▶ Exercise brief
Repeat, line for line, the entries printed below.

(Saved data entries)
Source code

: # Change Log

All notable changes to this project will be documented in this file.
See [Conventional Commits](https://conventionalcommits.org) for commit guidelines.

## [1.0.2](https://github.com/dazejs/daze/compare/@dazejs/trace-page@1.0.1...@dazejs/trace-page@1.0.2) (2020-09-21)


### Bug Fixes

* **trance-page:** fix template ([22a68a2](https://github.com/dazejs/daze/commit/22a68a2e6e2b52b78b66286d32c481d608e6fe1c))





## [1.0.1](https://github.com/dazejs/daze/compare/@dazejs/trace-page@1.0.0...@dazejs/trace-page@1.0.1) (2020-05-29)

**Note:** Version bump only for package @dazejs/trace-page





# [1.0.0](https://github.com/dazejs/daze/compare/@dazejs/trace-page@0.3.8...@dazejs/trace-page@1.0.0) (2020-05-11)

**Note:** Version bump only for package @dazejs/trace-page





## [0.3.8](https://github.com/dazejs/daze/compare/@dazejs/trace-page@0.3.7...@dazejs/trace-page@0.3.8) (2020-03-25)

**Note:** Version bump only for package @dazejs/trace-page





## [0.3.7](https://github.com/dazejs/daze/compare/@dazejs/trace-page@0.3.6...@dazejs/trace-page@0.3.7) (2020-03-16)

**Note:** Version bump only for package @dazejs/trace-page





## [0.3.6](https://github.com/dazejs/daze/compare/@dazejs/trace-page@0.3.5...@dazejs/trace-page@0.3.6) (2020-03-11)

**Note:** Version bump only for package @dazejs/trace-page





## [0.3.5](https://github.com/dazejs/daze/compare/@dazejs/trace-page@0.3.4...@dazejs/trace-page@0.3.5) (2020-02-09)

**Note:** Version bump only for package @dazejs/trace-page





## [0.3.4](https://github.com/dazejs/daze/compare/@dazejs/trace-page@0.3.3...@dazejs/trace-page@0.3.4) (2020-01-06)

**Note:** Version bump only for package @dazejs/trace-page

▶ Result of this exercise
Source code

: # Change Log

All notable changes to this project will be documented in this file.
See [Conventional Commits](https://conventionalcommits.org) for commit guidelines.

## [1.0.2](https://github.com/dazejs/daze/compare/@dazejs/trace-page@1.0.1...@dazejs/trace-page@1.0.2) (2020-09-21)


### Bug Fixes

* **trance-page:** fix template ([22a68a2](https://github.com/dazejs/daze/commit/22a68a2e6e2b52b78b66286d32c481d608e6fe1c))





## [1.0.1](https://github.com/dazejs/daze/compare/@dazejs/trace-page@1.0.0...@dazejs/trace-page@1.0.1) (2020-05-29)

**Note:** Version bump only for package @dazejs/trace-page





# [1.0.0](https://github.com/dazejs/daze/compare/@dazejs/trace-page@0.3.8...@dazejs/trace-page@1.0.0) (2020-05-11)

**Note:** Version bump only for package @dazejs/trace-page





## [0.3.8](https://github.com/dazejs/daze/compare/@dazejs/trace-page@0.3.7...@dazejs/trace-page@0.3.8) (2020-03-25)

**Note:** Version bump only for package @dazejs/trace-page





## [0.3.7](https://github.com/dazejs/daze/compare/@dazejs/trace-page@0.3.6...@dazejs/trace-page@0.3.7) (2020-03-16)

**Note:** Version bump only for package @dazejs/trace-page





## [0.3.6](https://github.com/dazejs/daze/compare/@dazejs/trace-page@0.3.5...@dazejs/trace-page@0.3.6) (2020-03-11)

**Note:** Version bump only for package @dazejs/trace-page





## [0.3.5](https://github.com/dazejs/daze/compare/@dazejs/trace-page@0.3.4...@dazejs/trace-page@0.3.5) (2020-02-09)

**Note:** Version bump only for package @dazejs/trace-page





## [0.3.4](https://github.com/dazejs/daze/compare/@dazejs/trace-page@0.3.3...@dazejs/trace-page@0.3.4) (2020-01-06)

**Note:** Version bump only for package @dazejs/trace-page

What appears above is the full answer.